== Excerpted records ==
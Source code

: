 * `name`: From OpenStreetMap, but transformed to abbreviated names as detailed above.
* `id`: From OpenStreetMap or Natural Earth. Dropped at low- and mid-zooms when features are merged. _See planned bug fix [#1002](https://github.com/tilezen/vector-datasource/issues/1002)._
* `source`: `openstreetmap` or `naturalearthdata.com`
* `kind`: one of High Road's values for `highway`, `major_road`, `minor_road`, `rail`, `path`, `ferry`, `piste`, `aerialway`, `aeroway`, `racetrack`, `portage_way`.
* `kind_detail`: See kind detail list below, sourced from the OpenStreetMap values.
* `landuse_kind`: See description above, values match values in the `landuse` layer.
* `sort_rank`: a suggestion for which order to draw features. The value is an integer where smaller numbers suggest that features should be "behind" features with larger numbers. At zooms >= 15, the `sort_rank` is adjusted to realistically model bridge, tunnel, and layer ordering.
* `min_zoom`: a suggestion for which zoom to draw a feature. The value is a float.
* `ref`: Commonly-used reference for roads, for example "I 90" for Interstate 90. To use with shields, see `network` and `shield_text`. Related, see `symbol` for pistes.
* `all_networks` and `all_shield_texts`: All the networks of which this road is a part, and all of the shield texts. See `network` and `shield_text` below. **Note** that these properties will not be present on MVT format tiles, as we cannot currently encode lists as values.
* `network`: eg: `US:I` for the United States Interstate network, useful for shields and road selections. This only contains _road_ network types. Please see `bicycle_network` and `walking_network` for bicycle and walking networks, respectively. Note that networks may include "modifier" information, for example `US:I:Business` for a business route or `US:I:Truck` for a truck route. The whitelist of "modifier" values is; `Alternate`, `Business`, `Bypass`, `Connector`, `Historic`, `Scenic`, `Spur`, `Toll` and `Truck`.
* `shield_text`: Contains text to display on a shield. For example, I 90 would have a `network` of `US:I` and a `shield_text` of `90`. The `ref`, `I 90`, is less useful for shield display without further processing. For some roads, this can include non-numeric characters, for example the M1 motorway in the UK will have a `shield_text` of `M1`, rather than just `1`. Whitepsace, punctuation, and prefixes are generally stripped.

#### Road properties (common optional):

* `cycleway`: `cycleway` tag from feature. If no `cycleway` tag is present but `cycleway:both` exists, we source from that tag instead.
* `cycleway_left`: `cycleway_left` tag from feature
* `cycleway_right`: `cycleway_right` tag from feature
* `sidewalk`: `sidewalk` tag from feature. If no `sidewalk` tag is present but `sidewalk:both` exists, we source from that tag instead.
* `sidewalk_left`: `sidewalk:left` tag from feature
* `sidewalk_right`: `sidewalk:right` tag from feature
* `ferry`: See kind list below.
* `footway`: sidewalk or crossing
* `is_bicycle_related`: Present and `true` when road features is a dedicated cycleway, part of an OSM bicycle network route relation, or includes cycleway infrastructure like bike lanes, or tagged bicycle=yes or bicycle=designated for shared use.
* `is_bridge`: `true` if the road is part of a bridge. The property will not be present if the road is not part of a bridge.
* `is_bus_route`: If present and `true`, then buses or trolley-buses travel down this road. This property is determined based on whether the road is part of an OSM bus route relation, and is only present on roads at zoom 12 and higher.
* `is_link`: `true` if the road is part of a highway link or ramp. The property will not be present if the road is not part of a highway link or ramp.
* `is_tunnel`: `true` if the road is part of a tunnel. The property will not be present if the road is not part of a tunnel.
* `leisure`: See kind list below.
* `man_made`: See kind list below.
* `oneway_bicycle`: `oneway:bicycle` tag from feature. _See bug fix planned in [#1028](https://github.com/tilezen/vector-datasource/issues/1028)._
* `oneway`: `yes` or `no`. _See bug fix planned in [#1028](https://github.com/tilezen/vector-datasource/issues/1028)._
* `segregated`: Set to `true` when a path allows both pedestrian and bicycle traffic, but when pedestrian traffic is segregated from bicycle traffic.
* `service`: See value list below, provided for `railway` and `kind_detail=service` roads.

== Task item ==
Show the lines of the data that hold the word "oneway".

== Result of this exercise ==
* `oneway_bicycle`: `oneway:bicycle` tag from feature. _See bug fix planned in [#1028](https://github.com/tilezen/vector-datasource/issues/1028)._
* `oneway`: `yes` or `no`. _See bug fix planned in [#1028](https://github.com/tilezen/vector-datasource/issues/1028)._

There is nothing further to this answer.